Thank you. Tell Me More.

Someone emailed me this week to tell me I had made a mistake. When I thanked her, she was surprised I didn’t take offense. I told her that I have to practice what I preach. Although no one likes be told they are wrong, when you are told you’ve failed or made a mistake, especially if the news comes from a customer, you must give some variation of the response, “Thank you. Tell me more.”

Whether the relationship is customer and service provider, husband and wife, co-workers or friends, when it comes to building and maintaining relationships, one must learn to appreciate criticism. It is a skill that is very hard to master, but oh so important. Although there are many people who like to complain just for the sake of complaining, sometimes, a complaint represents an opportunity to maintain the relationship.

Why do we complain?

How many of you have experienced bad customer service? I’ll bet all of you. How many of you have said something to the offending service provider? Why? Why not? I’ll bet the reason you did say something is the same reason I am telling you to learn to appreciate complaints…because you wanted to continue the relationship.

Think about it. If you didn’t care about continuing the customer-provider relationship, you wouldn’t have bothered. I’ll relate a couple of stories to illustrate my point.

My impromptu shopping experiment

A few months back, I stopped in a make-up store in search of lip gloss. Now if you don’t know me, you don’t know that I usually only go shopping for a reason. I don’t window shop. If I am shopping, I’m looking for something in particular. In some ways, I shop like a man. I go in. I look for a few moments and if I don’t see what I’m looking for, I ask a sales person. If they can’t help, I move on to the next store.

I walked into this store and started to look around, I was on the verge of asking for assistance, when I realized that the two salespersons in this small boutique never greeted me or asked me if they could help me. I decided to do a quick experiment. I waited and walked past them to see if they would say anything. When another patron entered the store and they immediately said, “Hello, how are you!” I was suspicious. When the next patron entered the store and she too was greeted with a cheery “Hello” and an offer for assistance, I knew. I was shopping while black. The difference between me and the other two patrons was that I was in a business suit and African American and they were in casual clothes and were Caucasian.

After walking around the small store for more than fifteen minutes and purposefully meeting the eyes of both of the sales staff, I finally decided to leave, sans lip gloss. After requesting the name and card of the store manager -- for the purpose of writing a complaint letter – I left. Yet, within five minutes of entering my car, I said to myself, “Why bother!”

My life would suffer no hardship if I never entered that store again in my life. I had no investment. I didn’t care. And truth be told, they probably could care less if I never entered their store either; for it was obvious from that visit, they didn’t care about my business.

Customer Service Hero

Now let’s transition to another experience. My family and I go out to dinner entirely too much. At one of our favorite family style restaurants, there is a manager who works his butt off. Whenever we are there and Mike is on duty, we see him zipping around the restaurant and because of his leadership and example, his staff work harder too. By contrast, sometimes when Mike is not there, we can tell.

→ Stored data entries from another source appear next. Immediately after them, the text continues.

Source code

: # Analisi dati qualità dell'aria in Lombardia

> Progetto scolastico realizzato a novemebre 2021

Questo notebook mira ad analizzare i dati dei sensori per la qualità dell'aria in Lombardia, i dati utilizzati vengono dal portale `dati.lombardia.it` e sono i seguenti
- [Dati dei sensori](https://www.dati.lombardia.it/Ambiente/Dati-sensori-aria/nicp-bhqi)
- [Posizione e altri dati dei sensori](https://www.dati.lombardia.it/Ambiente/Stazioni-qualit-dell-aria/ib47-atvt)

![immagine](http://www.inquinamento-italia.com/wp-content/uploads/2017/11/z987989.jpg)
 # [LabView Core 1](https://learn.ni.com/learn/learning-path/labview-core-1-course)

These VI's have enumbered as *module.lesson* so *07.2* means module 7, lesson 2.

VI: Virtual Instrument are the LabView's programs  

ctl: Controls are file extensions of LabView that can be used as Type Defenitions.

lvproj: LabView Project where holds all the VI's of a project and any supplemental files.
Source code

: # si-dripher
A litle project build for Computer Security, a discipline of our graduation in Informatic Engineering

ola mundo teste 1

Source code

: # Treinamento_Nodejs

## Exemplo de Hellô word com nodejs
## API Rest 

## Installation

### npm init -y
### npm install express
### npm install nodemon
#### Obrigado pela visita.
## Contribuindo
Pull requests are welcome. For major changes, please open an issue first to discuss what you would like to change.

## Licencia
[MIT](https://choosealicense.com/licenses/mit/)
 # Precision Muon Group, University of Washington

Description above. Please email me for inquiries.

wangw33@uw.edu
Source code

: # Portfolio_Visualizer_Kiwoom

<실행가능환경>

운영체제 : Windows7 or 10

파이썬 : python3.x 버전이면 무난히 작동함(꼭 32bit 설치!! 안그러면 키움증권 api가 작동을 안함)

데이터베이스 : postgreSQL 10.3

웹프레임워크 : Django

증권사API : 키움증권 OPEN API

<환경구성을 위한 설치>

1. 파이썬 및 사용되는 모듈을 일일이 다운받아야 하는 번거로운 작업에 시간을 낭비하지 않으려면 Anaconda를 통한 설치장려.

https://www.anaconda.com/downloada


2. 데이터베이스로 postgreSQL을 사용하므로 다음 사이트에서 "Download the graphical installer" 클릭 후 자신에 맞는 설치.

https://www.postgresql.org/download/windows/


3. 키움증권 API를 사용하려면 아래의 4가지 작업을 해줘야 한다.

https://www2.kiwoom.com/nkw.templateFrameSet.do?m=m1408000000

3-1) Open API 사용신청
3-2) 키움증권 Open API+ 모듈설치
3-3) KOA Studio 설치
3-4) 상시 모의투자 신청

After one of those occasions when we experienced a less than stellar customer service visit, we were there when Mike was back. As someone who knows the importance of recognizing his regular customers, Mike came by our table and asked us how things were. Now my husband and I, in addition to being customers who like to tease and joke around with our servers, are also very candid. We told Mike everything was great, today, but the last time, “We could tell you weren’t here.”

Mike, my customer service hero said, “Thank you for letting me know. Tell me what happened.”

Mike knew us as regular customers. He recognized that we were customers who were looking to continue the relationship. We were not complaining just to complain. We were giving him a chance to make things right; to make improvements in his operations. We were saying, “We care enough to let you know. Do you care enough about us to have the right response?”

If your customers care enough to make the effort to complain to you, you should care enough to appreciate the opportunity. The opportunity for improvement. The opportunity to save and maintain the relationship. The opportunity to meet and exceed their expectations. The opportunity to say, “Thank you. Tell me more.”